Mencionarlo
es revivir páginas de una historia reciente que perdona pero nunca
olvida. Leerlo supone una humillación a la inteligencia humana y una
indignación que arde eternamente en la memoria mutilada de aquellos
que sufrieron la represión y la intolerancia política. Ver entonces
que, años después, admita con vil alevosía que bajo su mandato
fueron asesinados entre "siete mil u ocho mil personas", es un
insulto. Y más aberrante aún, que desaparecieron los cuerpos para
evitar "protestas dentro y fuera del país".
Tales confesiones pertenecen al dictador argentino Jorge Rafael
Videla, que gobernó entre los años 1976 y 1983, y dejó un pasado
marcado por las desapariciones, robos de bebés, persecuciones,
torturas y otras violaciones a los derechos humanos, que le eran
funcionales al sistema de dominación de la época en su intento de
alejar todo lo que oliera a justicia e igualdad social.

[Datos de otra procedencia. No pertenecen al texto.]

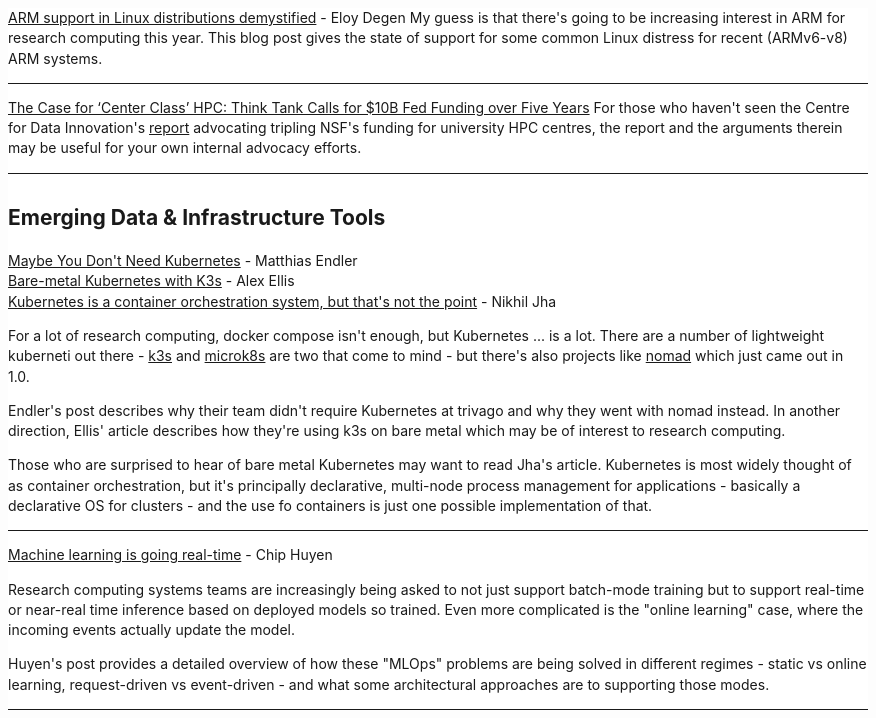 [ARM support in Linux distributions demystified](https://eloydegen.com/blog/posts/arm-linux-distribtions/) - Eloy Degen
My guess is that there's going to be increasing interest in ARM for research computing this year. This blog post gives the state of support for some common Linux distress for recent (ARMv6-v8) ARM systems.

----------

[The Case for ‘Center Class’ HPC: Think Tank Calls for $10B Fed Funding over Five Years](https://insidehpc.com/2020/12/the-case-for-center-class-hpc-think-tank-calls-for-10b-fed-funding-over-five-years/)
For those who haven't seen the Centre for Data Innovation's [report](https://www2.datainnovation.org/2020-how-the-united-states-can-increase-access-to-supercomputing.pdf) advocating tripling NSF's funding for university HPC centres, the report and the arguments therein may be useful for your own internal advocacy efforts.

----------

## Emerging Data & Infrastructure Tools

[Maybe You Don't Need Kubernetes](https://endler.dev/2019/maybe-you-dont-need-kubernetes/) - Matthias Endler<br/>
[Bare-metal Kubernetes with K3s](https://blog.alexellis.io/bare-metal-kubernetes-with-k3s/) - Alex Ellis<br/>
[Kubernetes is a container orchestration system, but that's not the point](https://nikhiljha.com/posts/kubernetes-intro/)  - Nikhil Jha

For a lot of research computing, docker compose isn't enough, but Kubernetes ... is a lot. There are a number of lightweight kuberneti out there - [k3s](https://k3s.io) and [microk8s](https://microk8s.io) are two that come to mind - but there's also projects like [nomad](https://www.nomadproject.io) which just came out in 1.0.

Endler's post describes why their team didn't require Kubernetes at trivago and why they went with nomad instead. In another direction, Ellis' article describes how they're using k3s on bare metal which may be of interest to research computing.

Those who are surprised to hear of bare metal Kubernetes may want to read Jha's article. Kubernetes is most widely thought of as container orchestration, but it's principally declarative, multi-node process management for applications - basically a declarative OS for clusters - and the use fo containers is just one possible implementation of that.

----------

[Machine learning is going real-time](https://huyenchip.com/2020/12/27/real-time-machine-learning.html) - Chip Huyen

Research computing systems teams are increasingly being asked to not just support batch-mode training but to support real-time or near-real time inference based on deployed models so trained. Even more complicated is the "online learning" case, where the incoming events actually update the model.

Huyen's post provides a detailed overview of how these "MLOps" problems are being solved in different regimes - static vs online learning, request-driven vs event-driven - and what some architectural approaches are to supporting those modes.

----------
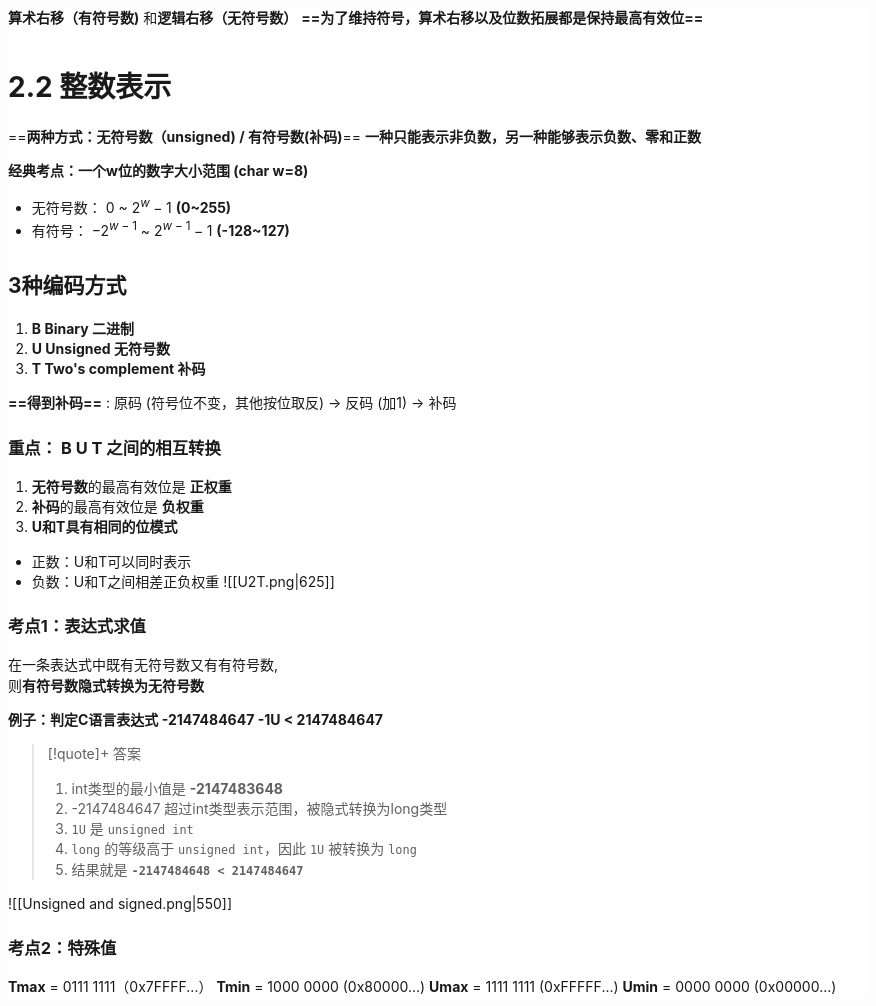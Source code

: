 **算术右移（有符号数)** 和**逻辑右移（无符号数）**
**==为了维持符号，算术右移以及位数拓展都是保持最高有效位==**

# 2.2 整数表示

==**两种方式：无符号数（unsigned) / 有符号数(补码)**==
**一种只能表示非负数，另一种能够表示负数、零和正数**

**经典考点：一个w位的数字大小范围 (char w=8)**

- 无符号数： $0$ ~ $2^w-1$  **(0~255)**
- 有符号： $-2^{w-1}$ ~ $2^{w-1}-1$  **(-128~127)**

## 3种编码方式

1. **B Binary 二进制**
2. **U Unsigned 无符号数**
3. **T Two's complement 补码**

**==得到补码==** : 原码 (符号位不变，其他按位取反) -> 反码 (加1) -> 补码
### **重点： B U T 之间的相互转换**

1. **无符号数**的最高有效位是 **正权重**
2. **补码**的最高有效位是 **负权重**
3. **U和T具有相同的位模式**

- 正数：U和T可以同时表示
- 负数：U和T之间相差正负权重
![[U2T.png|625]]

### **考点1：表达式求值**

在一条表达式中既有无符号数又有有符号数,  
则**有符号数隐式转换为无符号数**

**例子：判定C语言表达式 -2147484647 -1U < 2147484647**
>[!quote]+ 答案
>
>1. int类型的最小值是 **-2147483648**
>2. -2147484647 超过int类型表示范围，被隐式转换为long类型
>3. `1U` 是 `unsigned int`
>4. `long` 的等级高于 `unsigned int`，因此 `1U` 被转换为 `long`
>5. 结果就是 **`-2147484648 < 2147484647`**

![[Unsigned and signed.png|550]]

### **考点2：特殊值**

**Tmax** = 0111 1111（0x7FFFF...）
**Tmin**  = 1000  0000 (0x80000...)
**Umax** = 1111 1111  (0xFFFFF...)
**Umin**  = 0000 0000  (0x00000...)
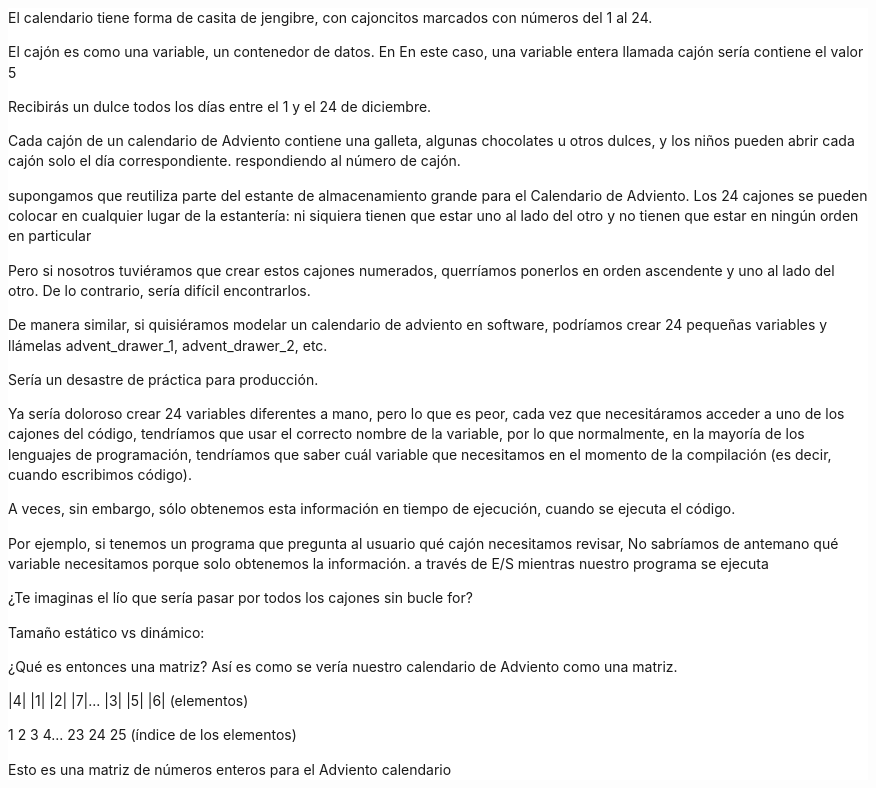El calendario tiene forma de
casita de jengibre, con cajoncitos marcados con
números del 1 al 24.

El cajón es como una variable, un contenedor de datos. En
En este caso, una variable entera llamada cajón sería
contiene el valor 5

Recibirás un dulce todos los días entre el 1 y el 24 de diciembre. 

Cada cajón de un calendario de Adviento contiene una galleta, algunas
chocolates u otros dulces, y los niños pueden abrir cada cajón solo el día correspondiente.
respondiendo al número de cajón.

supongamos que reutiliza parte del estante de almacenamiento grande para el
Calendario de Adviento. Los 24 cajones se pueden colocar en cualquier lugar de la estantería: ni siquiera
tienen que estar uno al lado del otro y no tienen que estar en ningún orden en particular

Pero si nosotros tuviéramos que crear estos cajones numerados, querríamos ponerlos en orden ascendente
y uno al lado del otro. De lo contrario, sería difícil encontrarlos.

De manera similar, si quisiéramos modelar un calendario de adviento en software, podríamos crear 24
pequeñas variables y llámelas advent_drawer_1, advent_drawer_2, etc.

Sería un desastre de práctica para producción.  


Ya sería doloroso crear 24 variables diferentes a mano, pero lo que es peor,
cada vez que necesitáramos acceder a uno de los cajones del código, tendríamos que usar el correcto
nombre de la variable, por lo que normalmente, en la mayoría de los lenguajes de programación, tendríamos que saber cuál
variable que necesitamos en el momento de la compilación (es decir, cuando escribimos código).

A veces, sin embargo, sólo obtenemos esta información en tiempo de ejecución, cuando se ejecuta el código.

Por ejemplo, si tenemos un programa que pregunta al usuario qué cajón necesitamos revisar,
No sabríamos de antemano qué variable necesitamos porque solo obtenemos la información.
a través de E/S mientras nuestro programa se ejecuta

¿Te imaginas el lío que sería pasar por todos los
cajones sin bucle for?


Tamaño estático vs dinámico:


¿Qué es entonces una matriz? Así es como se vería nuestro calendario de Adviento como una matriz.

|4| |1| |2| |7|... |3| |5| |6|
(elementos)

1 2 3 4... 23 24 25 (índice de los elementos)

Esto es una matriz de números enteros para el Adviento
calendario
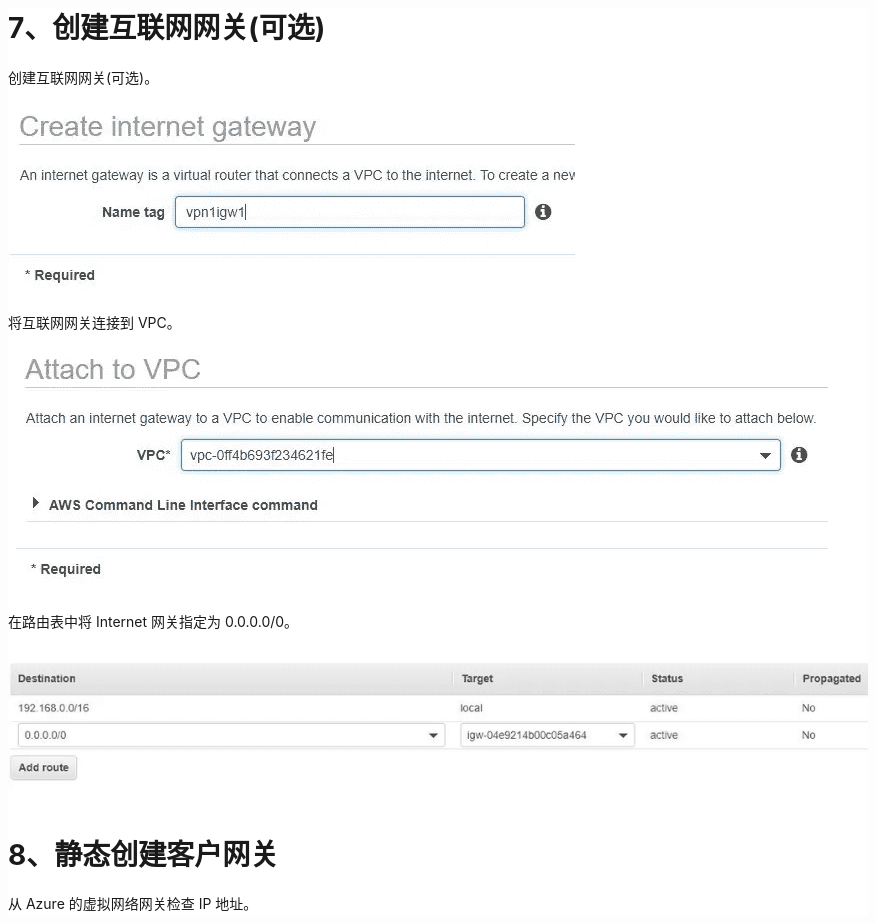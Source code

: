 # 7、创建互联网网关(可选)

创建互联网网关(可选)。

![](img/119d7fa008241129142e4e271e52a607.png)

将互联网网关连接到 VPC。

![](img/8f227688d151b9d14ac85ab5b7fafc18.png)

在路由表中将 Internet 网关指定为 0.0.0.0/0。

![](img/877e49df1a2b81b21438223d3174a743.png)

# 8、静态创建客户网关

从 Azure 的虚拟网络网关检查 IP 地址。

Años después, Videla reaparece asegurando que la muerte de estas
personas era "el precio que había que pagar para ganar la guerra
contra la subversión", tal como le comentó al periodista Ceferino
Reato para su libro Disposición Final, la confesión de Videla
sobre los desaparecidos.
En entrevistas realizadas entre octubre del 2011 y marzo del
2012, en la cárcel federal de Campo de Mayo, Videla sostuvo que
"cada desaparición puede ser entendida ciertamente como el
enmascaramiento, el disimulo, de una muerte".
"No había otra solución", sostuvo, y expresó que en el régimen
"necesitábamos que no fuera evidente para que la sociedad no se
diera cuenta. Había que eliminar a un conjunto grande de personas
que no podían ser llevadas a la justicia ni tampoco fusiladas".
Videla resume así un modus operandi que sigue siendo para los
argentinos una herida abierta. (Laura Bécquer Paseiro)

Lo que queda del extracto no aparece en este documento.